Allison Morris. Irish News.( Belfast). Wednesday, January 29, 2014
WHEN Big Ian finally dropped the cuddly uncle act and said what he really thought of
the party colleagues who unceremoniously kicked him out the door there were lots of
biblical references but little in the way of repenting.

It always strikes me as ironic that those who practise their faith in the most
public of manners are often the people most lacking in human compassion and
Christian forgiveness. Much has been said in recent days of how history will
remember Paisley, with the current DUP leadership saying what a shame he has damaged
his 'legacy' by venting his spleen in those now infamous interviews with Eamonn
Mallie.

But for the half of the population his legacy was always one of intolerance, revenge
and hatred for those of the Catholic faith he referred to as "vermin".

By no means a pacifist, in response to the signing of the 1974 Sunningdale Agreement
he told Brian Faulkner and the rest of the power-sharing assembly: "Don't come
crying to me if your homes are attacked. You will reap what you sow."

Indeed, it seems you really do.

Paisley signed up to a deal with Sinn Fein not when he had "smashed" the party as he
vowed to do throughout his career but when he was assured of the role of first
minister.

His unrelenting thirst for power was in the end his downfall. Having capitulated, he
angered the working-class Protestants who had been willing to risk jail - and even
their lives - following him adoringly to the top of whatever hill he marched them
up.

Paisley's legacy, if we really must call it that, could be seen on the streets of
Northern Ireland last December when loyalists suffering from delayed shock realised
they'd been lied to and that "never, never, never" really translated as 'not until
I'm top dog'.

Proof that the hardline 'papist'-hating preacher was willing to compromise for power
came not from his enemies but in his own words.
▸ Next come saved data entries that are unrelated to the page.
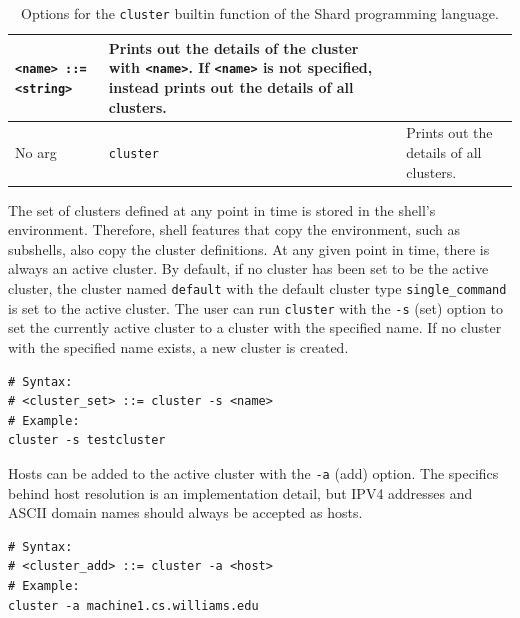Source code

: \documentclass[twoside]{report}
\begin{document}
\begin{table}
\begin{center}
\begin{tabularx}{\textwidth}{|l|X|X|}
      \texttt{<name> ::= <string>}  & Prints out the details of the cluster with \texttt{<name>}. If \texttt{<name>} is not specified, instead prints out the details of all clusters.
      \\ \hline
      No arg                        & \texttt{cluster}                                                                                                                                                                             & Prints out the details of all clusters.
      \\ \hline
    \end{tabularx}
    \caption{Options for the \texttt{cluster} builtin function of the Shard programming language.}
    \label{fig:pl_cluster_options}
  \end{center}
\end{table}

The set of clusters defined at any point in time is stored in the shell's environment.
Therefore, shell features that copy the environment, such as subshells, also copy the cluster definitions.
At any given point in time, there is always an active cluster.
By default, if no cluster has been set to be the active cluster, the cluster named \texttt{default} with the default cluster type \texttt{single\_command} is set to the active cluster.
The user can run \texttt{cluster} with the \texttt{-s} (set) option to set the currently active cluster to a cluster with the specified name.
If no cluster with the specified name exists, a new cluster is created.

\begin{minipage}[c]{\textwidth-15pt}
  \begin{lstlisting}[language=Shard]
# Syntax:
# <cluster_set> ::= cluster -s <name>
# Example:
cluster -s testcluster
\end{lstlisting}
  \smallskip
\end{minipage}

Hosts can be added to the active cluster with the \texttt{-a} (add) option.
The specifics behind host resolution is an implementation detail, but IPV4 addresses and ASCII domain names should always be accepted as hosts.

\begin{minipage}[c]{\textwidth-15pt}
  \begin{lstlisting}[language=Shard]
# Syntax:
# <cluster_add> ::= cluster -a <host>
# Example:
cluster -a machine1.cs.williams.edu
\end{lstlisting}
  \smallskip
\end{minipage}
\end{document}
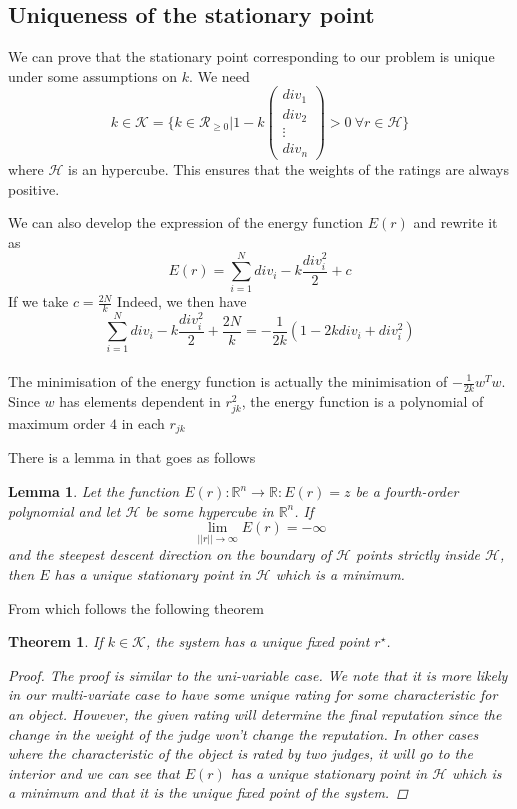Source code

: \documentclass[12pt,a4paper]{article}
\newtheorem{lemma}{Lemma}
\newtheorem{theorem}{Theorem}
\begin{document}
\subsection{Uniqueness of the stationary point}

We can prove that the stationary point corresponding to our problem is unique under some assumptions on $k$.
We need $$k\in \mathcal{K} = \{k\in \mathcal{R}_{\geq 0} | 1 - k \begin{pmatrix} div_1 \\ div_2 \\ \vdots \\ div_n \end{pmatrix} >0 \: \forall r \in \mathcal{H} \}$$
where $\mathcal{H}$ is an hypercube. This ensures that the weights of the ratings are always positive. 

We can also develop the expression of the energy function $E(r)$ and rewrite it as
$$ E(r) = \sum_{i=1}^N div_i - k \frac{div_i^2}{2} + c$$
If we take $c = \frac{2N}{k}$
Indeed, we then have $$ \sum_{i=1}^N div_i - k \frac{div_i^2}{2} + \frac{2N}{k}= -\frac{1}{2k}(1 - 2kdiv_i + div_i^2)$$
\\
The minimisation of the energy function is actually the minimisation of $  -\frac{1}{2k} w^Tw $. Since $w$ has elements dependent in $r_{jk}^2$, the energy function is a polynomial of maximum order $4$ in each $r_{jk}$

There is a lemma in \cite{Cristo1} that goes as follows
\begin{lemma}
Let the function $E(r) : \mathbb{R}^n \rightarrow \mathbb{R} : E(r) = z $ be a fourth-order polynomial and let $\mathcal{H}$ be some hypercube in $\mathbb{R}^n$. If 
$$\lim_{||r||\rightarrow \infty} E(r) = - \infty $$
and the steepest descent direction on the boundary of $\mathcal{H}$ points strictly inside $\mathcal{H}$, then $E$ has a unique stationary point in $\mathcal{H}$ which is a minimum.
\end{lemma}
From which follows the following theorem
\begin{theorem}
If $k \in \mathcal{K}$, the system has a unique fixed point $r^{\star}$.
\begin{proof}
The proof is similar to the uni-variable case. We note that it is more likely in our multi-variate case to have some unique rating for some characteristic for an object. However, the given rating will determine the final reputation since the change in the weight of the judge won't change the reputation. In other cases where the characteristic of the object is rated by two judges, it will go to the interior and we can see that $E(r)$ has a unique stationary point in $\mathcal{H}$ which is a minimum and that it is the unique fixed point of the system.
\end{proof}
\end{theorem}
\end{document}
He admits changing his mind about the demand for "sackcloth and ashes"-style proof
of IRA decommissioning after being convinced the process had taken place by a
Catholic priest - Fr Alec Reid.

The most revealing aspect of those interviews was not the dramatic breakdown in
relations with Peter Robinson or that Nigel Dodds apparently grew a backbone and
told the ageing dictator to get out of town by Friday. No, what really made people
sit up and take notice was the formidable nature of Eileen Paisley, who is not a
woman you'd want to go home to on a Friday with a fiver short in your wage packet.

While Timothy Johnson may have been acting officially as Paisley's special adviser
it seems it was his wife who was really calling the shots.

Those of us who grew up listening to the booming and vitriolic preachings of Paisley
screeching out from our televisions were taken aback by the revelation that it's his
wife who wears the trousers in the Paisley household.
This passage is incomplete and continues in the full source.